I’ve always hated unnecessary lies and the people who make them, but lately I’m finding it increasingly hard to even be honest with myself.
The sad truth is that I’m not a child anymore, and I have to sleep in the bed that I have so uncomfortably, and sometimes poorly, made for myself. I’m tall enough to open up the pantry door and feed myself, wise enough to use matches and light fires, and old enough to answer the door to strangers and let them into my life. Soon I’ll have to vote and start paying taxes, get a decent job, buy a house, maybe find a suitable male and squeeze out a few kids while I’m at it. And honestly, because I am being completely honest aren’t I, this has me totally and utterly fucking terrified.

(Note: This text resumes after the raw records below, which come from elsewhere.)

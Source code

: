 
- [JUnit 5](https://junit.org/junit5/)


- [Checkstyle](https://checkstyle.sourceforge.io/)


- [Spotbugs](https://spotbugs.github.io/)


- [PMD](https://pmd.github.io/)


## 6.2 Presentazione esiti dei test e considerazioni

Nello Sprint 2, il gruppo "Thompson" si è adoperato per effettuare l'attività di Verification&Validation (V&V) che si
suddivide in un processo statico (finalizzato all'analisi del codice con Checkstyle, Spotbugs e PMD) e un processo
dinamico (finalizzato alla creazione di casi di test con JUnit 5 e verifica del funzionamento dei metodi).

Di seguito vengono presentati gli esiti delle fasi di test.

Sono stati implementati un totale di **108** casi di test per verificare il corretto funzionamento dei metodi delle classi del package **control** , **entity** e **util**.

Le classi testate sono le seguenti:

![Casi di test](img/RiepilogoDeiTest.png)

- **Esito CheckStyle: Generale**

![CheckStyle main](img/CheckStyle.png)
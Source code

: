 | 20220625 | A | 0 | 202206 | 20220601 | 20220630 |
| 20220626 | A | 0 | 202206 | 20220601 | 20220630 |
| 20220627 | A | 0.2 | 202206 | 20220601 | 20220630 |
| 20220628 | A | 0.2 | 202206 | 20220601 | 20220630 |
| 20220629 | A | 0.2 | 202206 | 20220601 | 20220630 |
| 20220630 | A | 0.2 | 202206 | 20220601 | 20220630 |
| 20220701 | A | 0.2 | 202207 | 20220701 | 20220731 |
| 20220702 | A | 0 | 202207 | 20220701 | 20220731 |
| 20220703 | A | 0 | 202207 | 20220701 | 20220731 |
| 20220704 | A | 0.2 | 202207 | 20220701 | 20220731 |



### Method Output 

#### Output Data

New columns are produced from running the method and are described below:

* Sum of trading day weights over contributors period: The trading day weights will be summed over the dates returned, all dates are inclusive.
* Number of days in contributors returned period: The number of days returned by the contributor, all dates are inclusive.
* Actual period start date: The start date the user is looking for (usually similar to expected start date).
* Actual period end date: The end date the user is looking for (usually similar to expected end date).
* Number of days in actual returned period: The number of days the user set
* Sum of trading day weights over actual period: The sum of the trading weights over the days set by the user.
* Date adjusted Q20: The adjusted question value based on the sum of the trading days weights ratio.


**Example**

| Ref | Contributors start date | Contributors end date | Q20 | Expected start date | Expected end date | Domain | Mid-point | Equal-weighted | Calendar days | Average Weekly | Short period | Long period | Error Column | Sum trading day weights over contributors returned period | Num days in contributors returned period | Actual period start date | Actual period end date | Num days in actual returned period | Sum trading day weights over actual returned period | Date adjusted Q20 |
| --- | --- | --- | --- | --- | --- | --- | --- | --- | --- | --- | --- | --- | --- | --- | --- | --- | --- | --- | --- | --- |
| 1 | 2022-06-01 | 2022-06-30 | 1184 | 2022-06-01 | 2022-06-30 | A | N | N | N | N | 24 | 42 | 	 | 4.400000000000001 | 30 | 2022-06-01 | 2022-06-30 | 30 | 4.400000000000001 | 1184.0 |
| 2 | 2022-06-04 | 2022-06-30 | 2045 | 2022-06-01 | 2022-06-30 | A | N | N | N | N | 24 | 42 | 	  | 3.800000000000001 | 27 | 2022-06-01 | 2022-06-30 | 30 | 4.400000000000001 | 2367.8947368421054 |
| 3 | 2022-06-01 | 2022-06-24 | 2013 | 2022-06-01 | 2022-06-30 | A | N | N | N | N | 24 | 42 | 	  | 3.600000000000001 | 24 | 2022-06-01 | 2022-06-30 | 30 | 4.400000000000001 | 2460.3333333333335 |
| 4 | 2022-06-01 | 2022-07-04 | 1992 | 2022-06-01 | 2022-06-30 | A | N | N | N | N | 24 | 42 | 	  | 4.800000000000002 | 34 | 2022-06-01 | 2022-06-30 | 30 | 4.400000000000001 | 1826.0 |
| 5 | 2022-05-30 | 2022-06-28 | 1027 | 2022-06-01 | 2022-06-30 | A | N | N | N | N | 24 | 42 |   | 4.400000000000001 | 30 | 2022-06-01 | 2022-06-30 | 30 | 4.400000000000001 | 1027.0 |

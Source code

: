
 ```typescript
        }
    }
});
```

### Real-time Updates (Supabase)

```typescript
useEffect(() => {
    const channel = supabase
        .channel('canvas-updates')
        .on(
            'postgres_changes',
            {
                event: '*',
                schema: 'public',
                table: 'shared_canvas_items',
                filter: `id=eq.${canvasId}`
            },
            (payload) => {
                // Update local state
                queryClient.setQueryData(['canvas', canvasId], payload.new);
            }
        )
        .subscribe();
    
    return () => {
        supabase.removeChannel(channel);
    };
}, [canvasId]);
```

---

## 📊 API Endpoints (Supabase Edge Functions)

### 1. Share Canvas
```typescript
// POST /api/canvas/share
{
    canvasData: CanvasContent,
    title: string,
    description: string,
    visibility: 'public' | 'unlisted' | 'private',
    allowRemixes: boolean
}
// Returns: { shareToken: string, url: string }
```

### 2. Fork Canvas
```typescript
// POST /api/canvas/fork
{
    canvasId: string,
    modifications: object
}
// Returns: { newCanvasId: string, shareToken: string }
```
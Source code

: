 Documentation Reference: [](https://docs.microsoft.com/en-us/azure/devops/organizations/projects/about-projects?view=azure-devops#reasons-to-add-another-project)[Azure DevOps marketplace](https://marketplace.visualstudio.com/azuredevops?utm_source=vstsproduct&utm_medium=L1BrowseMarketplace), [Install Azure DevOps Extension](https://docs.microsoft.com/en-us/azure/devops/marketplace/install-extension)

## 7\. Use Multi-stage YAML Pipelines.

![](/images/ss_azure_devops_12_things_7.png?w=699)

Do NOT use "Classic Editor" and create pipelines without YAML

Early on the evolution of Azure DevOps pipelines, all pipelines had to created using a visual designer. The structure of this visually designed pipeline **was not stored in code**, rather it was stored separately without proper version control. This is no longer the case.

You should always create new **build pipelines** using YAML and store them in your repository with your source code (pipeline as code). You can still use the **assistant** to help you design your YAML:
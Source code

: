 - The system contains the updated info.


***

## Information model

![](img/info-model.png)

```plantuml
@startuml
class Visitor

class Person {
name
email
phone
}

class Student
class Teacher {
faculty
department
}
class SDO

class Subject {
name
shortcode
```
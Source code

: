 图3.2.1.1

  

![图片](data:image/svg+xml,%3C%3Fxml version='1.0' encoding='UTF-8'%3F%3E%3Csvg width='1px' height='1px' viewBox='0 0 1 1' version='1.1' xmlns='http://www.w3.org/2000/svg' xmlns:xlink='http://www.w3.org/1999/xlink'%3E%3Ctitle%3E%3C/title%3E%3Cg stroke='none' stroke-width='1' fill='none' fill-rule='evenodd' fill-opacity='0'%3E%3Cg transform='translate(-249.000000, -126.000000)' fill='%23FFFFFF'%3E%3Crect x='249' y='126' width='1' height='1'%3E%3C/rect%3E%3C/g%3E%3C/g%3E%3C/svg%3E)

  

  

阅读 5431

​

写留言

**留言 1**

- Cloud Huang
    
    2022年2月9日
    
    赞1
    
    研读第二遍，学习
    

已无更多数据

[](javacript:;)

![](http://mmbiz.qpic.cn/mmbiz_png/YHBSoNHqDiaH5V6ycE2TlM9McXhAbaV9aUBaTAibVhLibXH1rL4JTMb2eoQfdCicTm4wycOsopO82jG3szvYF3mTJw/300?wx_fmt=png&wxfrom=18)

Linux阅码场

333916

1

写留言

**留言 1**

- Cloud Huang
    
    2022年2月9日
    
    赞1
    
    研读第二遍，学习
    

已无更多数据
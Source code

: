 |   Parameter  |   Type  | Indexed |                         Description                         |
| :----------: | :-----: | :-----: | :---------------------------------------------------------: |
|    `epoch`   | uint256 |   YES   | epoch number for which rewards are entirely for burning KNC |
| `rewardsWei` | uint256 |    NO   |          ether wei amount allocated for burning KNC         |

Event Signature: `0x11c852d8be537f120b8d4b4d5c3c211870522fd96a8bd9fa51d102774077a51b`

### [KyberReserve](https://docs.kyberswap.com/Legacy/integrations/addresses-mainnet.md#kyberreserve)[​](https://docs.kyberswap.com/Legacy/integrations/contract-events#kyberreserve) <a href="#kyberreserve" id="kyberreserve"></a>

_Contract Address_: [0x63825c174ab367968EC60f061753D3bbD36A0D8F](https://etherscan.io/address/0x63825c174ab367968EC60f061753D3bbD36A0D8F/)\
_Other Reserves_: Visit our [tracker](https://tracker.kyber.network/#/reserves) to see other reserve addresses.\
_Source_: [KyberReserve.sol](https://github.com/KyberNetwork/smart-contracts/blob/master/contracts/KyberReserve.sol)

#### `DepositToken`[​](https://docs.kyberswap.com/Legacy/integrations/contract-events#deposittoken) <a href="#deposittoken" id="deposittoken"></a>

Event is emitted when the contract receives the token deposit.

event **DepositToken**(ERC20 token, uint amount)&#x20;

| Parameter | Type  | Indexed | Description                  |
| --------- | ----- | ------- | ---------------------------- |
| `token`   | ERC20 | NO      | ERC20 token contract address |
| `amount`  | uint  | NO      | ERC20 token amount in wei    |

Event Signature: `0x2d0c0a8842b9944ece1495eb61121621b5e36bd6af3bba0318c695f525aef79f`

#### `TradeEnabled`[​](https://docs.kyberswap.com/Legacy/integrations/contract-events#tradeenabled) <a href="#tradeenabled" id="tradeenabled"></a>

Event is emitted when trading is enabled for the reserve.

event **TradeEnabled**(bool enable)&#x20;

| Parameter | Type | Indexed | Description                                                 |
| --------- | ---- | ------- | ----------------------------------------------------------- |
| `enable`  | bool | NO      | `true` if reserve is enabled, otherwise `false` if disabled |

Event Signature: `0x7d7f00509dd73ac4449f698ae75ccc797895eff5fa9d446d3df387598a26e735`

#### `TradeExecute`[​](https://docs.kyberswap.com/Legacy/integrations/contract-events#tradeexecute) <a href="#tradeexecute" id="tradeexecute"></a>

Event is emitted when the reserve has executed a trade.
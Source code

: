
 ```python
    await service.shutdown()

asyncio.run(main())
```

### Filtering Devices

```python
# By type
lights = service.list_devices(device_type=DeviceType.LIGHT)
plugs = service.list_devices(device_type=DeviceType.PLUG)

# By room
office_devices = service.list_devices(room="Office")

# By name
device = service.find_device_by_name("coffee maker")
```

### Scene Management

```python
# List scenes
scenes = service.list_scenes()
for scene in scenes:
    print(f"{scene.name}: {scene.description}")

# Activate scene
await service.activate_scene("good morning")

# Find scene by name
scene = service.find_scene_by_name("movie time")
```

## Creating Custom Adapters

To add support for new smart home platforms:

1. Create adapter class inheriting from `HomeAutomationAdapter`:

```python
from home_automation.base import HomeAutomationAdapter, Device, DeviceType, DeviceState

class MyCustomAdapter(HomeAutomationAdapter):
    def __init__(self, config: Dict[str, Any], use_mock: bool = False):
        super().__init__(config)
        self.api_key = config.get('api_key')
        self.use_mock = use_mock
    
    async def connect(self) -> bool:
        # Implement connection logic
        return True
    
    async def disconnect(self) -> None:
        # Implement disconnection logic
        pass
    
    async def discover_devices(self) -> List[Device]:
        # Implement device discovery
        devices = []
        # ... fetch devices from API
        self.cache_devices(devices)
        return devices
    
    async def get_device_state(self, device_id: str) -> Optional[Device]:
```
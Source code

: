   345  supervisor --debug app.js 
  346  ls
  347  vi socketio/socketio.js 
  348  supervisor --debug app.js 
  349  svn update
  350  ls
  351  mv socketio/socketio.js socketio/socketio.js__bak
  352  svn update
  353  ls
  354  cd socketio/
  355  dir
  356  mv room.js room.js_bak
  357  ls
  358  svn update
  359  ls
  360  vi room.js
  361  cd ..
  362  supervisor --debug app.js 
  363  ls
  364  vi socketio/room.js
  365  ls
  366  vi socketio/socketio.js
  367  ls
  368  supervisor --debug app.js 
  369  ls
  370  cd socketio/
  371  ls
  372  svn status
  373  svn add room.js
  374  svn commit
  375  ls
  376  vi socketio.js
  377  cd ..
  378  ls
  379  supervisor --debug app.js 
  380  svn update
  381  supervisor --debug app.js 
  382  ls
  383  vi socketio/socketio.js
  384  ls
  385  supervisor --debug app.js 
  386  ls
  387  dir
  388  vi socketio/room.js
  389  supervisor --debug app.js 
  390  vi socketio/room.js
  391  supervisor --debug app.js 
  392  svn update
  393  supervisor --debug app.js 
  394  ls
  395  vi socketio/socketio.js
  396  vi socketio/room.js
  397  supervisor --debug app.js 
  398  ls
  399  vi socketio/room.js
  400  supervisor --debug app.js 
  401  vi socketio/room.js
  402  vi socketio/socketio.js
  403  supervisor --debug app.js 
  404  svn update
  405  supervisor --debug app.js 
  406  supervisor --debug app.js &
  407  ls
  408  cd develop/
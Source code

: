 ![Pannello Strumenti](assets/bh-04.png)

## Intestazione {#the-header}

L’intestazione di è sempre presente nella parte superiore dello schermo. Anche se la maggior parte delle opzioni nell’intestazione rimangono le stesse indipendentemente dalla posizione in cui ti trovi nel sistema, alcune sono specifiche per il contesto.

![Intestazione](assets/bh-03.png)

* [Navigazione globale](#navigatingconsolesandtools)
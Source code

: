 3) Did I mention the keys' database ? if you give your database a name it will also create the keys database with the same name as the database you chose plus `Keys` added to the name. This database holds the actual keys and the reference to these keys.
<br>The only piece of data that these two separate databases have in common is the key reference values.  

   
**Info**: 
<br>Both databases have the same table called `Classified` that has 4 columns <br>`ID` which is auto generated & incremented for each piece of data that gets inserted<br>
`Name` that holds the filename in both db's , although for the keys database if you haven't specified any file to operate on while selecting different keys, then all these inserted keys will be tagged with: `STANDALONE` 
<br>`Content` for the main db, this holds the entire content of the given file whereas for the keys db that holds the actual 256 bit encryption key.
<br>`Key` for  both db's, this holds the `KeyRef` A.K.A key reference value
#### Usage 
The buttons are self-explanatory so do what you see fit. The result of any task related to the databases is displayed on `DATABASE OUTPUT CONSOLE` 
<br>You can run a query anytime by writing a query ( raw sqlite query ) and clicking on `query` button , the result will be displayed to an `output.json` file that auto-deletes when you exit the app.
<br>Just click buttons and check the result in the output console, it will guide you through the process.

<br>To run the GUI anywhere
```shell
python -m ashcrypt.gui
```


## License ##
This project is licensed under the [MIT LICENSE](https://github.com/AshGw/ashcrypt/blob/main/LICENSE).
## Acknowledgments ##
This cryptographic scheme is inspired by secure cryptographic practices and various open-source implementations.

Out of the fry pan, and into the fire.
I’m finally starting to step out of my own little bubble of optimism and naivety, and am beginning to realise that not everyone has my best interests at heart. I’m not saying everyone has it in for me, far from it; it’s just that, above all we all count ourselves as number one and it’s taken me a more than a little while to come to grips with this.
We’re self obsessed, financially irresponsible and flick erratically between sexual repression and reckless hedonism. On the surface we’re ‘totally not cool’ with racism, bigotry, gender stereotypes or repression of any sort. Underneath it all we still harbour watered down versions of our parent’s views, doused heartily in layers of guilt and self reproach. That’s what the theorists say about us anyway, and probably our therapists too. We are Gen Y, and we are lost. Plus, we can’t keep our shit together.